### MATERIALS PROVIDED ###

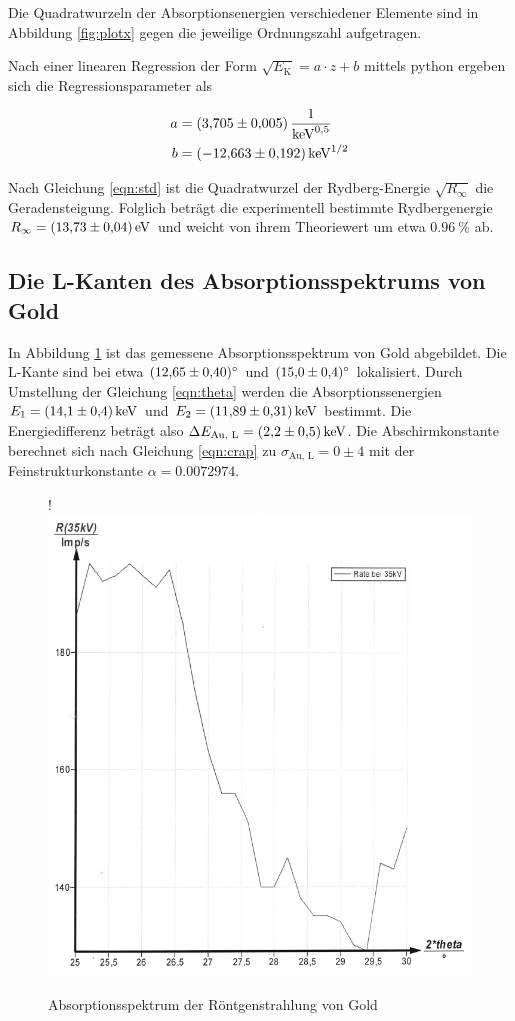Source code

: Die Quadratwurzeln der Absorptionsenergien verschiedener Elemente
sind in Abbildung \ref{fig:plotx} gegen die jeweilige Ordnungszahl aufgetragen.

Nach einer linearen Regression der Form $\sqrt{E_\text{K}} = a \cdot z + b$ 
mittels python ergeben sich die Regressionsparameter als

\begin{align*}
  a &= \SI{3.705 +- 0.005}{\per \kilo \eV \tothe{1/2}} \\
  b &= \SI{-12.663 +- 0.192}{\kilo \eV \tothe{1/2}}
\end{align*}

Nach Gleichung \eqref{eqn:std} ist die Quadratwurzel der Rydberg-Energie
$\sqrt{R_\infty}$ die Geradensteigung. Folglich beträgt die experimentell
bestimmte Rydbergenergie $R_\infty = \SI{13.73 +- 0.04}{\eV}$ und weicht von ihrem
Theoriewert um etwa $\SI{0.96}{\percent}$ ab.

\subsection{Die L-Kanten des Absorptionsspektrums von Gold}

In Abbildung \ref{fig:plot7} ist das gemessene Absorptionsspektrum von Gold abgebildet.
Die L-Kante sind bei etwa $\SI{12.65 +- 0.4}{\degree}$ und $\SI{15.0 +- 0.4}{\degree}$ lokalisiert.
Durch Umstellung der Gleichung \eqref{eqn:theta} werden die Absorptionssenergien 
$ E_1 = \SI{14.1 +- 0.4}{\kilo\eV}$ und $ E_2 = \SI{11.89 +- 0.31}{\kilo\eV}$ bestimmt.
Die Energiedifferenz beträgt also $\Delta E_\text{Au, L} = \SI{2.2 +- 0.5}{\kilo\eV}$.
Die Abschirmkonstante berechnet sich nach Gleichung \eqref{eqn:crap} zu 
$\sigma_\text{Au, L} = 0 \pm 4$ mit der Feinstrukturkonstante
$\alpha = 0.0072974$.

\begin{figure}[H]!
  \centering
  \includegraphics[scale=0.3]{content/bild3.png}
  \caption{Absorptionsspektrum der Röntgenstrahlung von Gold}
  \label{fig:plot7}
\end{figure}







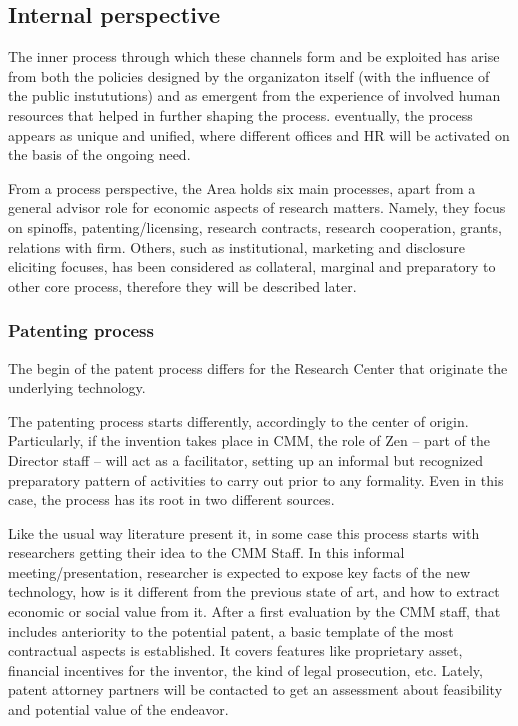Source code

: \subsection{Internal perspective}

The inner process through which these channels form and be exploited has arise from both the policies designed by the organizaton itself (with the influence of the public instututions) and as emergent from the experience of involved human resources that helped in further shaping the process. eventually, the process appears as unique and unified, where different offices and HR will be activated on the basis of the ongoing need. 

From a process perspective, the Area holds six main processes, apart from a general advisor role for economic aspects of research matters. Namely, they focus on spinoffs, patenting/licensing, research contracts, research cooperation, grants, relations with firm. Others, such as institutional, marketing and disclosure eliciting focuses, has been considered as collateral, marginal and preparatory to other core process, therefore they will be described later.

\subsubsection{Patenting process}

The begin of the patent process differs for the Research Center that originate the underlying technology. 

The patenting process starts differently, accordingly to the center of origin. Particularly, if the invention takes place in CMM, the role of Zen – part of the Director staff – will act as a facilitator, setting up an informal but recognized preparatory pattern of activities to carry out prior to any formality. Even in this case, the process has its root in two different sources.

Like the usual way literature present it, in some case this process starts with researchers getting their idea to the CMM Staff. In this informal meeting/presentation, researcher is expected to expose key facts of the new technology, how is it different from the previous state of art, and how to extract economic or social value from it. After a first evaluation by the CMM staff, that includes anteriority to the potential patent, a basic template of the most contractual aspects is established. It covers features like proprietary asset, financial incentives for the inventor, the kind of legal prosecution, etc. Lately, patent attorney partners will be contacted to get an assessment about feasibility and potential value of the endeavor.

###

== EXERCISE ==
Read through the data above. Report each line that has the word "infty".

== ANSWER ==
$\sqrt{R_\infty}$ die Geradensteigung. Folglich beträgt die experimentell
bestimmte Rydbergenergie $R_\infty = \SI{13.73 +- 0.04}{\eV}$ und weicht von ihrem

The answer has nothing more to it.